Het contrast met het ‘heerlijk avondje’ uit mijn eigen kindertijd wordt met het jaar groter. Mijn ouders vertelden mij overigens meteen hoe het zat: Die man op dat paard? Dat was Sinterklaas, maar die baard was nep. Net als zwarte Piet… En die cadeautjes? Die kochten pappa en mamma gewoon bij Bart Smit. Mijn premature inwijding in deze nationale ‘conspiracy’ verpestte het dan ook al gauw voor mijn klasgenootjes.

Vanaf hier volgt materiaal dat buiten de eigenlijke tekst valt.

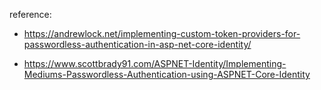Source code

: reference:

* https://andrewlock.net/implementing-custom-token-providers-for-passwordless-authentication-in-asp-net-core-identity/

* https://www.scottbrady91.com/ASPNET-Identity/Implementing-Mediums-Passwordless-Authentication-using-ASPNET-Core-Identity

De Sinterklaaspret bij ons thuis werd er niet minder door. Elk jaar weer die race tegen de klok om de surprises- met-gedicht vóór zevenen bij de openhaard te parkeren. Geweldig! Gaandeweg werd het surprisegehalte wat minder, maar nam onze dichterlijke devotie toe. Bij ons in de familie kon je dan ook niet aankomen met uitgekauwde ‘Sint-zat-zwaar-te-denken-wat-hij-jou-zou-schenken’ clichés. Zelfs een schamel paar sokken werd tot een Shakespeareaans hoogstandje verheven. Mooie tradities die de Sint en Piet folklore ver te boven gingen, …maar mij ook verpesten voor het leven! Want eenmaal uit huis, heb ik nog menig 5 december tenenkrommend de poëtische prietpraat moeten aanhoren van vrienden die zich Vondel waanden. Ik realiseerde me al gauw dat niet iedereen dezelfde waarden meekreeg met zo’n volksfeest.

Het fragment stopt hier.